Flowers have been left at the site of the accident. Photo: NZ Herald
Flowers have been left at the site of the accident. Photo: NZ Herald

It was the first death on the tracks at Ngaruawahia since 2002 when 9-year-old Jayden Nerihana Tepu died when he lost his footing on the bridge and was struck by a train.

Hall was unsure how many near-misses there had been.

"In conjunction with KiwiRail, we've been working to educate people that the train tracks and the bridge is not a safe place to be for kids to play on and trying to encourage, by way of education, to stay away from the bridge itself."

He said despite it being a long hot summer, anecdotally, the number of complaints about people being on the bridge had been low compared to previous years.

"Up until now we haven't been receiving as many complaints as we have had in the past. It had eased off in relation to bridge jumpers and people in the tracks. It has already been calmer but this is a tragedy right at the end of summer."

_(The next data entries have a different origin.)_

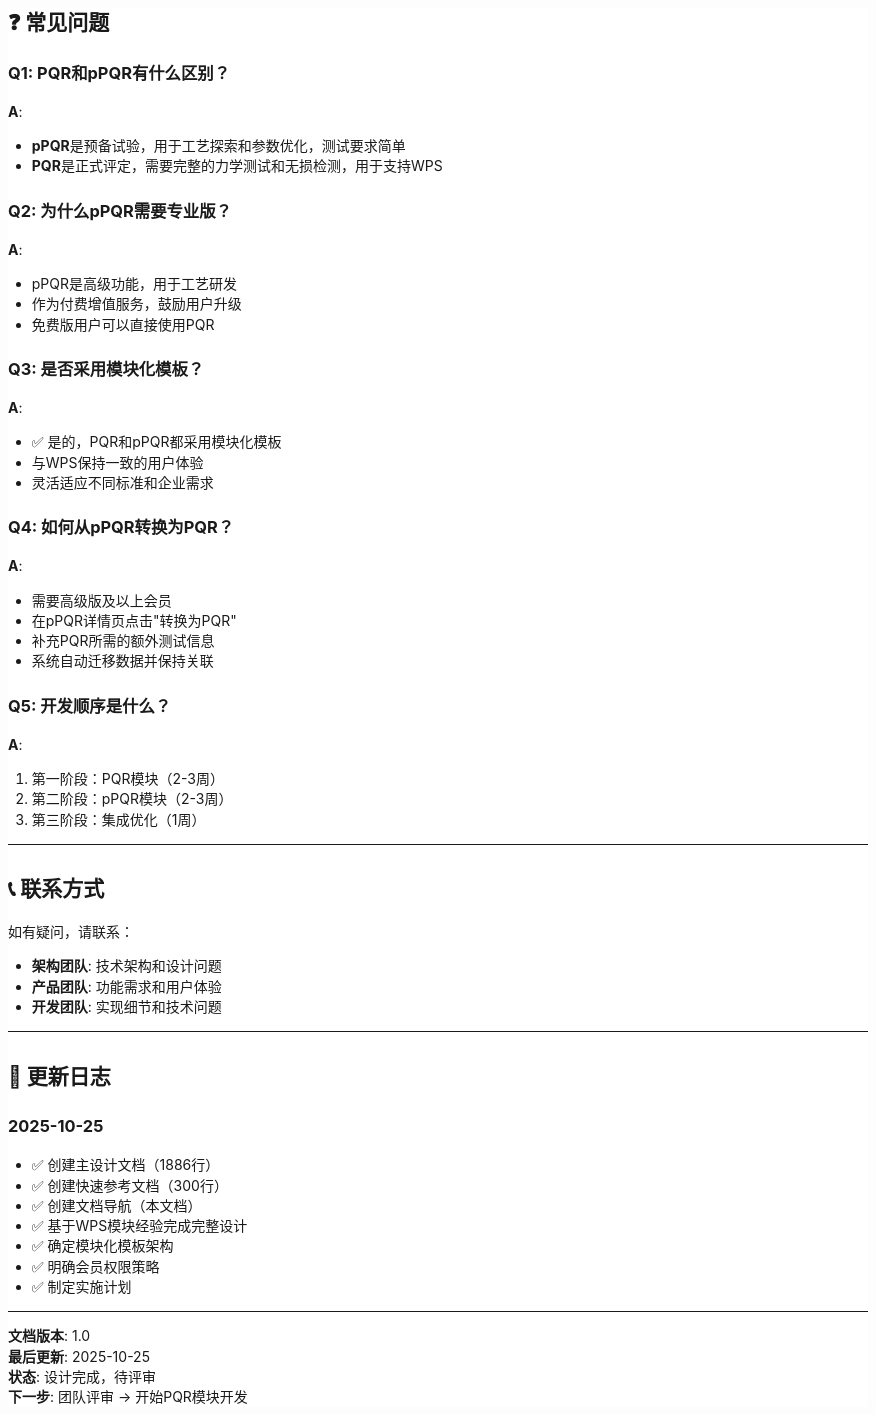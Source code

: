 
## ❓ 常见问题

### Q1: PQR和pPQR有什么区别？
**A**: 
- **pPQR**是预备试验，用于工艺探索和参数优化，测试要求简单
- **PQR**是正式评定，需要完整的力学测试和无损检测，用于支持WPS

### Q2: 为什么pPQR需要专业版？
**A**: 
- pPQR是高级功能，用于工艺研发
- 作为付费增值服务，鼓励用户升级
- 免费版用户可以直接使用PQR

### Q3: 是否采用模块化模板？
**A**: 
- ✅ 是的，PQR和pPQR都采用模块化模板
- 与WPS保持一致的用户体验
- 灵活适应不同标准和企业需求

### Q4: 如何从pPQR转换为PQR？
**A**: 
- 需要高级版及以上会员
- 在pPQR详情页点击"转换为PQR"
- 补充PQR所需的额外测试信息
- 系统自动迁移数据并保持关联

### Q5: 开发顺序是什么？
**A**: 
1. 第一阶段：PQR模块（2-3周）
2. 第二阶段：pPQR模块（2-3周）
3. 第三阶段：集成优化（1周）

---

## 📞 联系方式

如有疑问，请联系：
- **架构团队**: 技术架构和设计问题
- **产品团队**: 功能需求和用户体验
- **开发团队**: 实现细节和技术问题

---

## 📝 更新日志

### 2025-10-25
- ✅ 创建主设计文档（1886行）
- ✅ 创建快速参考文档（300行）
- ✅ 创建文档导航（本文档）
- ✅ 基于WPS模块经验完成完整设计
- ✅ 确定模块化模板架构
- ✅ 明确会员权限策略
- ✅ 制定实施计划

---

**文档版本**: 1.0  
**最后更新**: 2025-10-25  
**状态**: 设计完成，待评审  
**下一步**: 团队评审 → 开始PQR模块开发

He knew that amongst some locals that playing on the bridge was almost a right of passage, but police had been working to inform locals of the risks.

Many measures have been taken to ensure children do not climb on to a rail bridge in Ngaruawahia, but fences are pulled down and young people ignore the warnings, KiwiRail chief executive Peter Reidy said.

Higher fences, trespass notices and even a speed restriction for trains have been put in place but they don't work, he said.

"Young children are accessing the track to jump off the bridge [into the river], so this [death] has been many years in the making," he told RNZ today.

"Youth will use cars to pull the fencing off and even if we restrict the speeds, they climb on the trains and jump off them."

Reidy said police, the local community, council and KiwiRail will meet to discuss further measures and more education for local people about using the bridge to dive into the river.

He said another bridge is an option, but that would still be used to walk over or dive off in the same manner.

"The key, for us, is to limit the access to the railway line."